**YOUR OBJECTIVE**
Please restate every line below exactly, without any pictures.

(Saved entries)
┌──
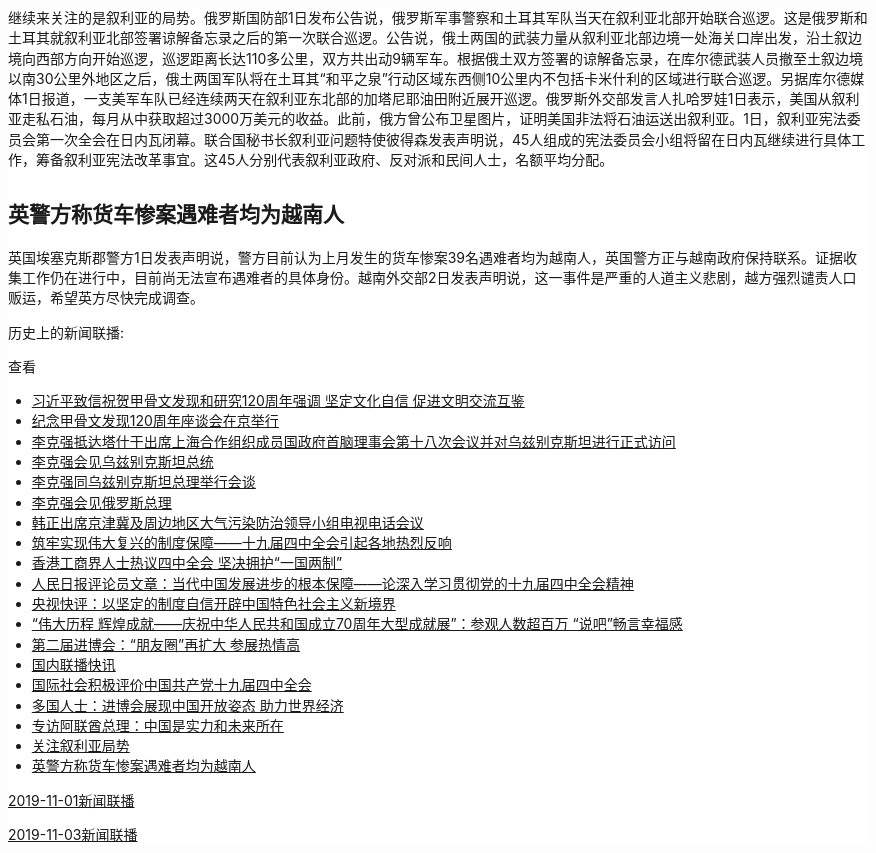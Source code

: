 
继续来关注的是叙利亚的局势。俄罗斯国防部1日发布公告说，俄罗斯军事警察和土耳其军队当天在叙利亚北部开始联合巡逻。这是俄罗斯和土耳其就叙利亚北部签署谅解备忘录之后的第一次联合巡逻。公告说，俄土两国的武装力量从叙利亚北部边境一处海关口岸出发，沿土叙边境向西部方向开始巡逻，巡逻距离长达110多公里，双方共出动9辆军车。根据俄土双方签署的谅解备忘录，在库尔德武装人员撤至土叙边境以南30公里外地区之后，俄土两国军队将在土耳其“和平之泉”行动区域东西侧10公里内不包括卡米什利的区域进行联合巡逻。另据库尔德媒体1日报道，一支美军车队已经连续两天在叙利亚东北部的加塔尼耶油田附近展开巡逻。俄罗斯外交部发言人扎哈罗娃1日表示，美国从叙利亚走私石油，每月从中获取超过3000万美元的收益。此前，俄方曾公布卫星图片，证明美国非法将石油运送出叙利亚。1日，叙利亚宪法委员会第一次全会在日内瓦闭幕。联合国秘书长叙利亚问题特使彼得森发表声明说，45人组成的宪法委员会小组将留在日内瓦继续进行具体工作，筹备叙利亚宪法改革事宜。这45人分别代表叙利亚政府、反对派和民间人士，名额平均分配。


## 英警方称货车惨案遇难者均为越南人


英国埃塞克斯郡警方1日发表声明说，警方目前认为上月发生的货车惨案39名遇难者均为越南人，英国警方正与越南政府保持联系。证据收集工作仍在进行中，目前尚无法宣布遇难者的具体身份。越南外交部2日发表声明说，这一事件是严重的人道主义悲剧，越方强烈谴责人口贩运，希望英方尽快完成调查。






历史上的新闻联播:

 查看
 

* [习近平致信祝贺甲骨文发现和研究120周年强调 坚定文化自信 促进文明交流互鉴](#习近平致信祝贺甲骨文发现和研究120周年强调-坚定文化自信-促进文明交流互鉴)
* [纪念甲骨文发现120周年座谈会在京举行](#纪念甲骨文发现120周年座谈会在京举行)
* [李克强抵达塔什干出席上海合作组织成员国政府首脑理事会第十八次会议并对乌兹别克斯坦进行正式访问](#李克强抵达塔什干出席上海合作组织成员国政府首脑理事会第十八次会议并对乌兹别克斯坦进行正式访问)
* [李克强会见乌兹别克斯坦总统](#李克强会见乌兹别克斯坦总统)
* [李克强同乌兹别克斯坦总理举行会谈](#李克强同乌兹别克斯坦总理举行会谈)
* [李克强会见俄罗斯总理](#李克强会见俄罗斯总理)
* [韩正出席京津冀及周边地区大气污染防治领导小组电视电话会议](#韩正出席京津冀及周边地区大气污染防治领导小组电视电话会议)
* [筑牢实现伟大复兴的制度保障——十九届四中全会引起各地热烈反响](#筑牢实现伟大复兴的制度保障——十九届四中全会引起各地热烈反响)
* [香港工商界人士热议四中全会 坚决拥护“一国两制”](#香港工商界人士热议四中全会-坚决拥护“一国两制”)
* [人民日报评论员文章：当代中国发展进步的根本保障——论深入学习贯彻党的十九届四中全会精神](#人民日报评论员文章：当代中国发展进步的根本保障——论深入学习贯彻党的十九届四中全会精神)
* [央视快评：以坚定的制度自信开辟中国特色社会主义新境界](#央视快评：以坚定的制度自信开辟中国特色社会主义新境界)
* [“伟大历程 辉煌成就——庆祝中华人民共和国成立70周年大型成就展”：参观人数超百万 “说吧”畅言幸福感](#“伟大历程-辉煌成就——庆祝中华人民共和国成立70周年大型成就展”：参观人数超百万-“说吧”畅言幸福感)
* [第二届进博会：“朋友圈”再扩大 参展热情高](#第二届进博会：“朋友圈”再扩大-参展热情高)
* [国内联播快讯](#国内联播快讯)
* [国际社会积极评价中国共产党十九届四中全会](#国际社会积极评价中国共产党十九届四中全会)
* [多国人士：进博会展现中国开放姿态 助力世界经济](#多国人士：进博会展现中国开放姿态-助力世界经济)
* [专访阿联酋总理：中国是实力和未来所在](#专访阿联酋总理：中国是实力和未来所在)
* [关注叙利亚局势](#关注叙利亚局势)
* [英警方称货车惨案遇难者均为越南人](#英警方称货车惨案遇难者均为越南人)






[2019-11-01新闻联播](/xinwenlianbo/20191101)


[2019-11-03新闻联播](/xinwenlianbo/20191103)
└──
**ANSWER SPACE**
Source code

: 
继续来关注的是叙利亚的局势。俄罗斯国防部1日发布公告说，俄罗斯军事警察和土耳其军队当天在叙利亚北部开始联合巡逻。这是俄罗斯和土耳其就叙利亚北部签署谅解备忘录之后的第一次联合巡逻。公告说，俄土两国的武装力量从叙利亚北部边境一处海关口岸出发，沿土叙边境向西部方向开始巡逻，巡逻距离长达110多公里，双方共出动9辆军车。根据俄土双方签署的谅解备忘录，在库尔德武装人员撤至土叙边境以南30公里外地区之后，俄土两国军队将在土耳其“和平之泉”行动区域东西侧10公里内不包括卡米什利的区域进行联合巡逻。另据库尔德媒体1日报道，一支美军车队已经连续两天在叙利亚东北部的加塔尼耶油田附近展开巡逻。俄罗斯外交部发言人扎哈罗娃1日表示，美国从叙利亚走私石油，每月从中获取超过3000万美元的收益。此前，俄方曾公布卫星图片，证明美国非法将石油运送出叙利亚。1日，叙利亚宪法委员会第一次全会在日内瓦闭幕。联合国秘书长叙利亚问题特使彼得森发表声明说，45人组成的宪法委员会小组将留在日内瓦继续进行具体工作，筹备叙利亚宪法改革事宜。这45人分别代表叙利亚政府、反对派和民间人士，名额平均分配。


## 英警方称货车惨案遇难者均为越南人


英国埃塞克斯郡警方1日发表声明说，警方目前认为上月发生的货车惨案39名遇难者均为越南人，英国警方正与越南政府保持联系。证据收集工作仍在进行中，目前尚无法宣布遇难者的具体身份。越南外交部2日发表声明说，这一事件是严重的人道主义悲剧，越方强烈谴责人口贩运，希望英方尽快完成调查。






历史上的新闻联播:

 查看
 

* [习近平致信祝贺甲骨文发现和研究120周年强调 坚定文化自信 促进文明交流互鉴](#习近平致信祝贺甲骨文发现和研究120周年强调-坚定文化自信-促进文明交流互鉴)
* [纪念甲骨文发现120周年座谈会在京举行](#纪念甲骨文发现120周年座谈会在京举行)
* [李克强抵达塔什干出席上海合作组织成员国政府首脑理事会第十八次会议并对乌兹别克斯坦进行正式访问](#李克强抵达塔什干出席上海合作组织成员国政府首脑理事会第十八次会议并对乌兹别克斯坦进行正式访问)
* [李克强会见乌兹别克斯坦总统](#李克强会见乌兹别克斯坦总统)
* [李克强同乌兹别克斯坦总理举行会谈](#李克强同乌兹别克斯坦总理举行会谈)
* [李克强会见俄罗斯总理](#李克强会见俄罗斯总理)
* [韩正出席京津冀及周边地区大气污染防治领导小组电视电话会议](#韩正出席京津冀及周边地区大气污染防治领导小组电视电话会议)
* [筑牢实现伟大复兴的制度保障——十九届四中全会引起各地热烈反响](#筑牢实现伟大复兴的制度保障——十九届四中全会引起各地热烈反响)
* [香港工商界人士热议四中全会 坚决拥护“一国两制”](#香港工商界人士热议四中全会-坚决拥护“一国两制”)
* [人民日报评论员文章：当代中国发展进步的根本保障——论深入学习贯彻党的十九届四中全会精神](#人民日报评论员文章：当代中国发展进步的根本保障——论深入学习贯彻党的十九届四中全会精神)
* [央视快评：以坚定的制度自信开辟中国特色社会主义新境界](#央视快评：以坚定的制度自信开辟中国特色社会主义新境界)
* [“伟大历程 辉煌成就——庆祝中华人民共和国成立70周年大型成就展”：参观人数超百万 “说吧”畅言幸福感](#“伟大历程-辉煌成就——庆祝中华人民共和国成立70周年大型成就展”：参观人数超百万-“说吧”畅言幸福感)
* [第二届进博会：“朋友圈”再扩大 参展热情高](#第二届进博会：“朋友圈”再扩大-参展热情高)
* [国内联播快讯](#国内联播快讯)
* [国际社会积极评价中国共产党十九届四中全会](#国际社会积极评价中国共产党十九届四中全会)
* [多国人士：进博会展现中国开放姿态 助力世界经济](#多国人士：进博会展现中国开放姿态-助力世界经济)
* [专访阿联酋总理：中国是实力和未来所在](#专访阿联酋总理：中国是实力和未来所在)
* [关注叙利亚局势](#关注叙利亚局势)
* [英警方称货车惨案遇难者均为越南人](#英警方称货车惨案遇难者均为越南人)






[2019-11-01新闻联播](/xinwenlianbo/20191101)


[2019-11-03新闻联播](/xinwenlianbo/20191103)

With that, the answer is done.